• [YOUR OBJECTIVE]:
The expected output is the data itself, duplicated in full.

START MATERIAL SHOWN

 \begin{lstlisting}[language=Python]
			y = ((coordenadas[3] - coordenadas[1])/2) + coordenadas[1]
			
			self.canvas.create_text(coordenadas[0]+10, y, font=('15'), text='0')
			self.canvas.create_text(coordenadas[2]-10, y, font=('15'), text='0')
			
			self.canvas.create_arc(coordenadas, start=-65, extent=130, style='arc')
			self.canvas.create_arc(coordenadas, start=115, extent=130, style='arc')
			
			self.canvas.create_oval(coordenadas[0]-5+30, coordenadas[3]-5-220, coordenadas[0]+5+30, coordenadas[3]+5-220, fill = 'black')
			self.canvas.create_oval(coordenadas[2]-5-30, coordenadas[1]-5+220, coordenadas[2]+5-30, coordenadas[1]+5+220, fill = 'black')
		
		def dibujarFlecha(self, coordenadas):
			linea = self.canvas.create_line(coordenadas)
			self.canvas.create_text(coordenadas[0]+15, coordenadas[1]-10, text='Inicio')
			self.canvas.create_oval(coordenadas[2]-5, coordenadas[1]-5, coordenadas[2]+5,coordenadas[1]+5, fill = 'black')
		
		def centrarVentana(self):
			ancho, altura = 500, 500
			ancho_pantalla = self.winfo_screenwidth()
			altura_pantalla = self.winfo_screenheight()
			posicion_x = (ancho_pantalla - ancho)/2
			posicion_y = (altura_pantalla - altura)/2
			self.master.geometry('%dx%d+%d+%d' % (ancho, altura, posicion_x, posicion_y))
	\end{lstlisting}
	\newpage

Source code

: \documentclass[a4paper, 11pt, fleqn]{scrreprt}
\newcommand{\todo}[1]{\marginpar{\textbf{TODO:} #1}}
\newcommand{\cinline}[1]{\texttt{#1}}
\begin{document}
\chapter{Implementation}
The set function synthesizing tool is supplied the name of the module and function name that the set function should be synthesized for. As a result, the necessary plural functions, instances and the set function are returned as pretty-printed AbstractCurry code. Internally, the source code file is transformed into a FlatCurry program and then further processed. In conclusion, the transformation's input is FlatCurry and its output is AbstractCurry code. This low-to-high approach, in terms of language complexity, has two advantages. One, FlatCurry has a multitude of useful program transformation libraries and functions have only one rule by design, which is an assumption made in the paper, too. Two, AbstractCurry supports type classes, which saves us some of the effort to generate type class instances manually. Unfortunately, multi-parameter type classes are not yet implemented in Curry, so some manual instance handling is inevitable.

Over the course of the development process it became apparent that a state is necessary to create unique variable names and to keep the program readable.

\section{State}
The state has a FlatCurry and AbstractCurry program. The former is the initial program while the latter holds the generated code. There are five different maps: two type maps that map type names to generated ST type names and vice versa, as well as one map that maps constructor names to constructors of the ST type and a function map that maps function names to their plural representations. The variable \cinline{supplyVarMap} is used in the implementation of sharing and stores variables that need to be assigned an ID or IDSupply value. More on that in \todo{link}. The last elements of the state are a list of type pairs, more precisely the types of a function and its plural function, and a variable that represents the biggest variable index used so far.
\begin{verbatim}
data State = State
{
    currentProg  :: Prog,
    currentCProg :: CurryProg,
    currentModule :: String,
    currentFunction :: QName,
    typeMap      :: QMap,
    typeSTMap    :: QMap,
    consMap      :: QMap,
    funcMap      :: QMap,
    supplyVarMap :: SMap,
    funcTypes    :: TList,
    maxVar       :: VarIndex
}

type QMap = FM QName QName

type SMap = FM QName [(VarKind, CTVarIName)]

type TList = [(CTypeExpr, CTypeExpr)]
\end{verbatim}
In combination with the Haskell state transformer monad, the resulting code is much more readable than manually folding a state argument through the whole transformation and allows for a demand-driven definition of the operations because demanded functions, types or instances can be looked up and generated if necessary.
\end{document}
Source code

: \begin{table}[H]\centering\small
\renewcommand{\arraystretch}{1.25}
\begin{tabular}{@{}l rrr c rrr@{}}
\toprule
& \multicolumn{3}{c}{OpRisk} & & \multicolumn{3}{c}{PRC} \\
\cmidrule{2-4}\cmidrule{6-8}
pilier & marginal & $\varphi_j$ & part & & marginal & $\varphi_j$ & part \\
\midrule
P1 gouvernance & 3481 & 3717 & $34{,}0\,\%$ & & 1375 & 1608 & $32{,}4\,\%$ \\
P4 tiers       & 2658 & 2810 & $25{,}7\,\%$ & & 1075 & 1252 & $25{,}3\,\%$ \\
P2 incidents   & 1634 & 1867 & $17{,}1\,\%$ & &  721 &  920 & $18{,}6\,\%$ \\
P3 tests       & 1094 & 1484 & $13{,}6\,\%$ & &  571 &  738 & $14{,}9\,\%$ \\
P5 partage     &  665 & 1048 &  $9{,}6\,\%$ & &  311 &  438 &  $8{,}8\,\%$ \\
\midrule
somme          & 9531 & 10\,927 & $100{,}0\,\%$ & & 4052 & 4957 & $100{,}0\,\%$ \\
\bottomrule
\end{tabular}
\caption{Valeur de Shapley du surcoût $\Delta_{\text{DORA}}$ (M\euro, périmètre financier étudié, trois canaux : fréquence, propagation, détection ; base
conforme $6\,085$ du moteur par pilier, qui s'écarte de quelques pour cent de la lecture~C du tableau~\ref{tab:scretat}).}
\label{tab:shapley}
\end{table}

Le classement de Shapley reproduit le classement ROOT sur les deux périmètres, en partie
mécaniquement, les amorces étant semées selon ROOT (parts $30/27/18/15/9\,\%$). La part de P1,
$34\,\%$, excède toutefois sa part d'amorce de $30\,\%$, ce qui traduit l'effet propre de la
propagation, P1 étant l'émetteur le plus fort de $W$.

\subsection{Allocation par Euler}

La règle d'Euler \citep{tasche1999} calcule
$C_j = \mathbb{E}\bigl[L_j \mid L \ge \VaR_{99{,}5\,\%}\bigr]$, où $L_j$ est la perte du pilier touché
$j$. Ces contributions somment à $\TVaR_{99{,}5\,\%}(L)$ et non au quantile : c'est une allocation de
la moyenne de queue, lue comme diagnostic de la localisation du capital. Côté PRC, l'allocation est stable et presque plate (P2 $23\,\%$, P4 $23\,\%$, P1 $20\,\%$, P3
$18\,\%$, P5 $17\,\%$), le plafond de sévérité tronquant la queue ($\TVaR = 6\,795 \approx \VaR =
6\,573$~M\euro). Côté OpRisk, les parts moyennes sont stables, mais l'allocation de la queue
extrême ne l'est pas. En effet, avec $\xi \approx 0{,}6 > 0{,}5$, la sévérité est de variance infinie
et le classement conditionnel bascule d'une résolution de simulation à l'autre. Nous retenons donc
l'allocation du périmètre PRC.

END MATERIAL SHOWN

• [SOLUTION FOR THIS EXERCISE]:
 \begin{lstlisting}[language=Python]
			y = ((coordenadas[3] - coordenadas[1])/2) + coordenadas[1]
			
			self.canvas.create_text(coordenadas[0]+10, y, font=('15'), text='0')
			self.canvas.create_text(coordenadas[2]-10, y, font=('15'), text='0')
			
			self.canvas.create_arc(coordenadas, start=-65, extent=130, style='arc')
			self.canvas.create_arc(coordenadas, start=115, extent=130, style='arc')
			
			self.canvas.create_oval(coordenadas[0]-5+30, coordenadas[3]-5-220, coordenadas[0]+5+30, coordenadas[3]+5-220, fill = 'black')
			self.canvas.create_oval(coordenadas[2]-5-30, coordenadas[1]-5+220, coordenadas[2]+5-30, coordenadas[1]+5+220, fill = 'black')
		
		def dibujarFlecha(self, coordenadas):
			linea = self.canvas.create_line(coordenadas)
			self.canvas.create_text(coordenadas[0]+15, coordenadas[1]-10, text='Inicio')
			self.canvas.create_oval(coordenadas[2]-5, coordenadas[1]-5, coordenadas[2]+5,coordenadas[1]+5, fill = 'black')
		
		def centrarVentana(self):
			ancho, altura = 500, 500
			ancho_pantalla = self.winfo_screenwidth()
			altura_pantalla = self.winfo_screenheight()
			posicion_x = (ancho_pantalla - ancho)/2
			posicion_y = (altura_pantalla - altura)/2
			self.master.geometry('%dx%d+%d+%d' % (ancho, altura, posicion_x, posicion_y))
	\end{lstlisting}
	\newpage

Source code

: \documentclass[a4paper, 11pt, fleqn]{scrreprt}
\newcommand{\todo}[1]{\marginpar{\textbf{TODO:} #1}}
\newcommand{\cinline}[1]{\texttt{#1}}
\begin{document}
\chapter{Implementation}
The set function synthesizing tool is supplied the name of the module and function name that the set function should be synthesized for. As a result, the necessary plural functions, instances and the set function are returned as pretty-printed AbstractCurry code. Internally, the source code file is transformed into a FlatCurry program and then further processed. In conclusion, the transformation's input is FlatCurry and its output is AbstractCurry code. This low-to-high approach, in terms of language complexity, has two advantages. One, FlatCurry has a multitude of useful program transformation libraries and functions have only one rule by design, which is an assumption made in the paper, too. Two, AbstractCurry supports type classes, which saves us some of the effort to generate type class instances manually. Unfortunately, multi-parameter type classes are not yet implemented in Curry, so some manual instance handling is inevitable.

Over the course of the development process it became apparent that a state is necessary to create unique variable names and to keep the program readable.

\section{State}
The state has a FlatCurry and AbstractCurry program. The former is the initial program while the latter holds the generated code. There are five different maps: two type maps that map type names to generated ST type names and vice versa, as well as one map that maps constructor names to constructors of the ST type and a function map that maps function names to their plural representations. The variable \cinline{supplyVarMap} is used in the implementation of sharing and stores variables that need to be assigned an ID or IDSupply value. More on that in \todo{link}. The last elements of the state are a list of type pairs, more precisely the types of a function and its plural function, and a variable that represents the biggest variable index used so far.
\begin{verbatim}
data State = State
{
    currentProg  :: Prog,
    currentCProg :: CurryProg,
    currentModule :: String,
    currentFunction :: QName,
    typeMap      :: QMap,
    typeSTMap    :: QMap,
    consMap      :: QMap,
    funcMap      :: QMap,
    supplyVarMap :: SMap,
    funcTypes    :: TList,
    maxVar       :: VarIndex
}

type QMap = FM QName QName

type SMap = FM QName [(VarKind, CTVarIName)]

type TList = [(CTypeExpr, CTypeExpr)]
\end{verbatim}
In combination with the Haskell state transformer monad, the resulting code is much more readable than manually folding a state argument through the whole transformation and allows for a demand-driven definition of the operations because demanded functions, types or instances can be looked up and generated if necessary.
\end{document}
Source code

: \begin{table}[H]\centering\small
\renewcommand{\arraystretch}{1.25}
\begin{tabular}{@{}l rrr c rrr@{}}
\toprule
& \multicolumn{3}{c}{OpRisk} & & \multicolumn{3}{c}{PRC} \\
\cmidrule{2-4}\cmidrule{6-8}
pilier & marginal & $\varphi_j$ & part & & marginal & $\varphi_j$ & part \\
\midrule
P1 gouvernance & 3481 & 3717 & $34{,}0\,\%$ & & 1375 & 1608 & $32{,}4\,\%$ \\
P4 tiers       & 2658 & 2810 & $25{,}7\,\%$ & & 1075 & 1252 & $25{,}3\,\%$ \\
P2 incidents   & 1634 & 1867 & $17{,}1\,\%$ & &  721 &  920 & $18{,}6\,\%$ \\
P3 tests       & 1094 & 1484 & $13{,}6\,\%$ & &  571 &  738 & $14{,}9\,\%$ \\
P5 partage     &  665 & 1048 &  $9{,}6\,\%$ & &  311 &  438 &  $8{,}8\,\%$ \\
\midrule
somme          & 9531 & 10\,927 & $100{,}0\,\%$ & & 4052 & 4957 & $100{,}0\,\%$ \\
\bottomrule
\end{tabular}
\caption{Valeur de Shapley du surcoût $\Delta_{\text{DORA}}$ (M\euro, périmètre financier étudié, trois canaux : fréquence, propagation, détection ; base
conforme $6\,085$ du moteur par pilier, qui s'écarte de quelques pour cent de la lecture~C du tableau~\ref{tab:scretat}).}
\label{tab:shapley}
\end{table}

Le classement de Shapley reproduit le classement ROOT sur les deux périmètres, en partie
mécaniquement, les amorces étant semées selon ROOT (parts $30/27/18/15/9\,\%$). La part de P1,
$34\,\%$, excède toutefois sa part d'amorce de $30\,\%$, ce qui traduit l'effet propre de la
propagation, P1 étant l'émetteur le plus fort de $W$.

\subsection{Allocation par Euler}

La règle d'Euler \citep{tasche1999} calcule
$C_j = \mathbb{E}\bigl[L_j \mid L \ge \VaR_{99{,}5\,\%}\bigr]$, où $L_j$ est la perte du pilier touché
$j$. Ces contributions somment à $\TVaR_{99{,}5\,\%}(L)$ et non au quantile : c'est une allocation de
la moyenne de queue, lue comme diagnostic de la localisation du capital. Côté PRC, l'allocation est stable et presque plate (P2 $23\,\%$, P4 $23\,\%$, P1 $20\,\%$, P3
$18\,\%$, P5 $17\,\%$), le plafond de sévérité tronquant la queue ($\TVaR = 6\,795 \approx \VaR =
6\,573$~M\euro). Côté OpRisk, les parts moyennes sont stables, mais l'allocation de la queue
extrême ne l'est pas. En effet, avec $\xi \approx 0{,}6 > 0{,}5$, la sévérité est de variance infinie
et le classement conditionnel bascule d'une résolution de simulation à l'autre. Nous retenons donc
l'allocation du périmètre PRC.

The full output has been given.